**Listed entries:**
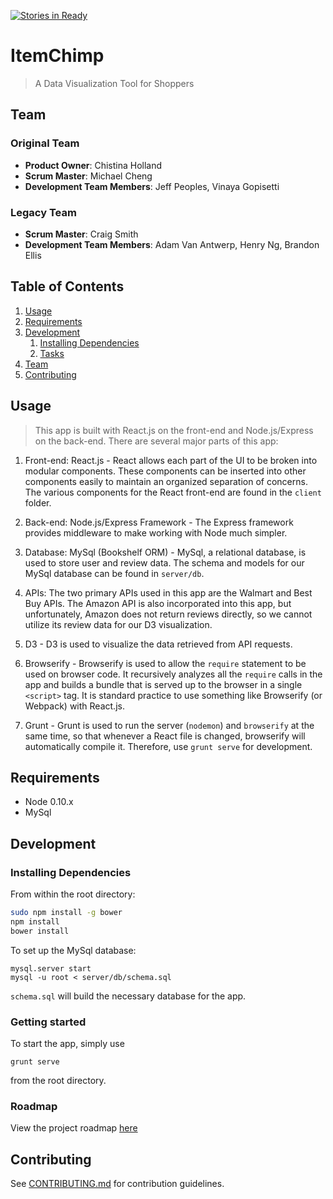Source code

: [![Stories in Ready](https://badge.waffle.io/family-thief/pebbleframe.svg?label=ready&title=Ready)](http://waffle.io/family-thief/pebbleframe)

# ItemChimp

> A Data Visualization Tool for Shoppers

## Team

### Original Team
  - __Product Owner__: Chistina Holland
  - __Scrum Master__: Michael Cheng
  - __Development Team Members__: Jeff Peoples, Vinaya Gopisetti

### Legacy Team
  - __Scrum Master__: Craig Smith
  - __Development Team Members__: Adam Van Antwerp, Henry Ng, Brandon Ellis

## Table of Contents

1. [Usage](#Usage)
1. [Requirements](#requirements)
1. [Development](#development)
    1. [Installing Dependencies](#installing-dependencies)
    1. [Tasks](#tasks)
1. [Team](#team)
1. [Contributing](#contributing)

## Usage

> This app is built with React.js on the front-end and Node.js/Express on the back-end. There are several major parts of this app:

1. Front-end: React.js - React allows each part of the UI to be broken into modular components. These components can be inserted into other components easily to maintain an organized separation of concerns. The various components for the React front-end are found in the `client` folder.

1. Back-end: Node.js/Express Framework - The Express framework provides middleware to make working with Node much simpler.

1. Database: MySql (Bookshelf ORM) - MySql, a relational database, is used to store user and review data. The schema and models for our MySql database can be found in `server/db`. 

1. APIs: The two primary APIs used in this app are the Walmart and Best Buy APIs. The Amazon API is also incorporated into this app, but unfortunately, Amazon does not return reviews directly, so we cannot utilize its review data for our D3 visualization.

1. D3 - D3 is used to visualize the data retrieved from API requests.

1. Browserify - Browserify is used to allow the `require` statement to be used on browser code. It recursively analyzes all the `require` calls in the app and builds a bundle that is served up to the browser in a single `<script>` tag. It is standard practice to use something like Browserify (or Webpack) with React.js.

1. Grunt - Grunt is used to run the server (`nodemon`) and `browserify` at the same time, so that whenever a React file is changed, browserify will automatically compile it. Therefore, use `grunt serve` for development.

## Requirements

- Node 0.10.x
- MySql

## Development

### Installing Dependencies

From within the root directory:

```sh
sudo npm install -g bower
npm install
bower install
```

To set up the MySql database:

```
mysql.server start
mysql -u root < server/db/schema.sql
```

`schema.sql` will build the necessary database for the app.

### Getting started

To start the app, simply use

`grunt serve`

from the root directory.

### Roadmap

View the project roadmap [here](https://github.com/PebbleFrame/pebbleframe/issues)


## Contributing

See [CONTRIBUTING.md](CONTRIBUTING.md) for contribution guidelines.
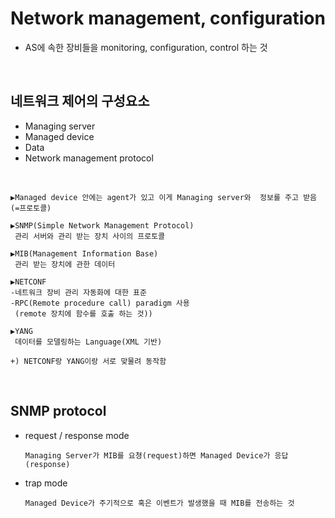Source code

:Network management, configuration
=====================================
* AS에 속한 장비들을 monitoring, configuration, control 하는 것

<br/>

네트워크 제어의 구성요소
----------------------
* Managing server
* Managed device
* Data
* Network management protocol
<br/>

```
▶Managed device 안에는 agent가 있고 이게 Managing server와  정보를 주고 받음(=프로토콜)

▶SNMP(Simple Network Management Protocol)
 관리 서버와 관리 받는 장치 사이의 프로토콜

▶MIB(Management Information Base)
 관리 받는 장치에 관한 데이터

▶NETCONF
-네트워크 장비 관리 자동화에 대한 표준
-RPC(Remote procedure call) paradigm 사용
 (remote 장치에 함수를 호출 하는 것))

▶YANG
 데이터를 모델링하는 Language(XML 기반)

+) NETCONF랑 YANG이랑 서로 맞물려 동작함
```

<br/>

SNMP protocol
--------------
* request / response mode
  ```
  Managing Server가 MIB를 요쳥(request)하면 Managed Device가 응답(response)
  ```
* trap mode
  ```
  Managed Device가 주기적으로 혹은 이벤트가 발생했을 때 MIB를 전송하는 것
  ```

**What you will do:**
Going through the listing above, count the lines in which the word "database" appears, and give only the number.

**Exercise answer:**
3